# Decision trees on iris dataset

The iris dataset contains sepal length, sepal width, petal length and petal width for classifying flowers between 3 classes. 

Here, we will be using decision trees to classify a given input into one of the 3 classes.

In [44]:
# sklearn for only the dataset, pandas for managing the dataset and numpy for processing
from sklearn.datasets import load_iris
from sklearn.model_selection import train_test_split
import pandas as pd
import numpy as np

from IPython.display import display
import matplotlib.pyplot as plt

In [2]:
# Importing the dataset
data = load_iris()

x = data['data']
y = data['target']
col_names = data['feature_names']

x = pd.DataFrame(x, columns=col_names)
x['target'] = y

tgt_types = x.loc[(x['sepal length (cm)'] > 5)]['target'].unique()

In [57]:
# Splitting the dataset
train, test = train_test_split(x, test_size=25, train_set=125)

TypeError: Invalid parameters passed: {'train_set': 125}

In [58]:
def gini(x, col_name=None, thresh_val=None, debug=False):
    
    if(col_name == None):
        tot_no = x.shape[0]
        class_loss = np.zeros((tgt_types.size,1))
        
        for i in range(tgt_types.size):
            class_no = x.loc[x['target'] == tgt_types[i]].shape[0]
            class_p  = class_no / tot_no
            class_loss[i, 0] = class_p * (1 - class_p)
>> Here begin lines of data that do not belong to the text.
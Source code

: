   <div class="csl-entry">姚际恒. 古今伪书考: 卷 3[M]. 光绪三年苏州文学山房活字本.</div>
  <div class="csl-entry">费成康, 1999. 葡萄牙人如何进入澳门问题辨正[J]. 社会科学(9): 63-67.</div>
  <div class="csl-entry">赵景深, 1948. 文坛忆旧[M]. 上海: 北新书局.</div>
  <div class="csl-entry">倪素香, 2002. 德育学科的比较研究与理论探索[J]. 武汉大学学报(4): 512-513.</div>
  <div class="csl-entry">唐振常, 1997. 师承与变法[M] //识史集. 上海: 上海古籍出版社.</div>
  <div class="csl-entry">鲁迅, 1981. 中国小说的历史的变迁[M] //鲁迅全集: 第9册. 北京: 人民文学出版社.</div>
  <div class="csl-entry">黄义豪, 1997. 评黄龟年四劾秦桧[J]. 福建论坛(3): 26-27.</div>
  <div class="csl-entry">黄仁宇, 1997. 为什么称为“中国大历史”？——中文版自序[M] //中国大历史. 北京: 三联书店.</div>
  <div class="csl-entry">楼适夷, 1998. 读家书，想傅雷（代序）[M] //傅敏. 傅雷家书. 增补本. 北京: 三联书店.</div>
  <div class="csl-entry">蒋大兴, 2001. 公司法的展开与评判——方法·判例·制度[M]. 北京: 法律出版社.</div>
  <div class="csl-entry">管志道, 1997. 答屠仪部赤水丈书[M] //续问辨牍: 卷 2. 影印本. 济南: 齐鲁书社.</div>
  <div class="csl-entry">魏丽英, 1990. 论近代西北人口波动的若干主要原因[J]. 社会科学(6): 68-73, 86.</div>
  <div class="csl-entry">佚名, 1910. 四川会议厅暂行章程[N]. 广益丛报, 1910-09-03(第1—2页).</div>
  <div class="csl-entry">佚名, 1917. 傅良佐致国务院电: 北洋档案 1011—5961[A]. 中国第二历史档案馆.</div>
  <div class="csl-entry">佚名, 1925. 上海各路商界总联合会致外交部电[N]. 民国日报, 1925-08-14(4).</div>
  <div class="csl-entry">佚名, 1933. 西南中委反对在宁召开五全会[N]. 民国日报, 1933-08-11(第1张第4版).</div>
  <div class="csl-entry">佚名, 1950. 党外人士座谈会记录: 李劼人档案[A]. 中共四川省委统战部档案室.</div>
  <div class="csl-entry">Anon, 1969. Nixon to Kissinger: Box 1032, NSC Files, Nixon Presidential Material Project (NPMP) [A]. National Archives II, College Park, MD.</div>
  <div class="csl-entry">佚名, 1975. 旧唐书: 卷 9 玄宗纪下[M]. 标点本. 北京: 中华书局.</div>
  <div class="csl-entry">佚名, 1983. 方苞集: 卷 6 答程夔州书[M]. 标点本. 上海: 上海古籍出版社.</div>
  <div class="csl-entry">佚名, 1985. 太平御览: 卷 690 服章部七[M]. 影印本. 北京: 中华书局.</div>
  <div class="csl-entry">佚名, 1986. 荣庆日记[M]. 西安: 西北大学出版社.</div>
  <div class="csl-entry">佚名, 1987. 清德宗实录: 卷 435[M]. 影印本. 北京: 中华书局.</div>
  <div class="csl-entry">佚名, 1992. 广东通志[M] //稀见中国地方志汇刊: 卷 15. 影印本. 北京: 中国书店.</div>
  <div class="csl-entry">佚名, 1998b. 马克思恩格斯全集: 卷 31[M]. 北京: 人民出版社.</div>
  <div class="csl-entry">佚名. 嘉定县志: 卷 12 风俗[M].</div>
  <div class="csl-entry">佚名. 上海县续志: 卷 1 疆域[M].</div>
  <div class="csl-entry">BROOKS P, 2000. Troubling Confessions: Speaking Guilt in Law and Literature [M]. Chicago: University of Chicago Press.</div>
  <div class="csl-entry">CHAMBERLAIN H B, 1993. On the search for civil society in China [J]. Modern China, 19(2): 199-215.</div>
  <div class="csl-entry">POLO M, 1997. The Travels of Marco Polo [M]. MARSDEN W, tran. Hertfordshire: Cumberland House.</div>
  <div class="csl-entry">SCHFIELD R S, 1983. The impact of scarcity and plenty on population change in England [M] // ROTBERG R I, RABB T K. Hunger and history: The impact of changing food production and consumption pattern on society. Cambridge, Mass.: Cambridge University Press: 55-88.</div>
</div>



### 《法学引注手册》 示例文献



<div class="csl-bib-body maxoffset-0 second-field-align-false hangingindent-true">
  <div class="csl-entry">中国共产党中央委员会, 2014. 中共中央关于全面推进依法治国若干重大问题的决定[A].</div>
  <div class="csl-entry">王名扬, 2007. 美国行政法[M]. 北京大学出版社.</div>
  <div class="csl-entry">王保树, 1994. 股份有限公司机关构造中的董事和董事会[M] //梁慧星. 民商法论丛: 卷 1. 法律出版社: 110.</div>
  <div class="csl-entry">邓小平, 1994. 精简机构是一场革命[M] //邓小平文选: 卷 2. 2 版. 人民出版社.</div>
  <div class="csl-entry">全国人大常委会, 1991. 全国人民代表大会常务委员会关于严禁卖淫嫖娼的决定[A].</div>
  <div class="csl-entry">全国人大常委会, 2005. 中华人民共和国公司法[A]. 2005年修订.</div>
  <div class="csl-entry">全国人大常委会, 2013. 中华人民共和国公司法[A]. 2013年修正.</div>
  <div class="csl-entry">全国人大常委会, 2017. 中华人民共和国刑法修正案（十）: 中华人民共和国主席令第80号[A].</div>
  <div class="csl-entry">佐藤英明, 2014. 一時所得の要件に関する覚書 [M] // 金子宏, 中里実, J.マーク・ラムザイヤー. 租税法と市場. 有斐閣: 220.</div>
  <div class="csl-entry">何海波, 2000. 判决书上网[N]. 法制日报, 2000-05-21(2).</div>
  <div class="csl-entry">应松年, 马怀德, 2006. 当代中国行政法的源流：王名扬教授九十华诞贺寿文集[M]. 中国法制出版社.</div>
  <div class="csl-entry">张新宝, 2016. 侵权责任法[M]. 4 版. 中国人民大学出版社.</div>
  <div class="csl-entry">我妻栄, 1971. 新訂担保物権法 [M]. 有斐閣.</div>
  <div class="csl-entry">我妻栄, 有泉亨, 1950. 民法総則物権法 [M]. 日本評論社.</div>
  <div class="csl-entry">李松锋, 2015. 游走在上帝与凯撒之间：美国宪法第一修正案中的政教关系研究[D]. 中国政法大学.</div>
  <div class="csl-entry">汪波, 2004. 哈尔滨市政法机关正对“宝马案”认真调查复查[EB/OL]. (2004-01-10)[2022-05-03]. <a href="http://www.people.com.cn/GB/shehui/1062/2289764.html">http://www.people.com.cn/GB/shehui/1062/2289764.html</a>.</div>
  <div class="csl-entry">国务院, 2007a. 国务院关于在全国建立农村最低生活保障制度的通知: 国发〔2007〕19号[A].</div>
        return sum(class_loss)

    upper = x.loc[x[col_name] >  thresh_val]
    lower = x.loc[x[col_name] <= thresh_val]


    class_loss = np.zeros((tgt_types.size, 2))

    upper_tot = upper.shape[0]   
    lower_tot = lower.shape[0] 

    if(upper_tot == 0 or lower_tot == 0):
        return 1

    for i in range(tgt_types.size):
        upper_cls_no = upper.loc[upper['target'] == tgt_types[i]].shape[0]
        lower_cls_no = lower.loc[lower['target'] == tgt_types[i]].shape[0]
        
        upper_cls_p  = upper_cls_no / upper_tot
        lower_cls_p  = lower_cls_no / lower_tot

        class_loss[i, 0] = upper_cls_p * (1 - upper_cls_p)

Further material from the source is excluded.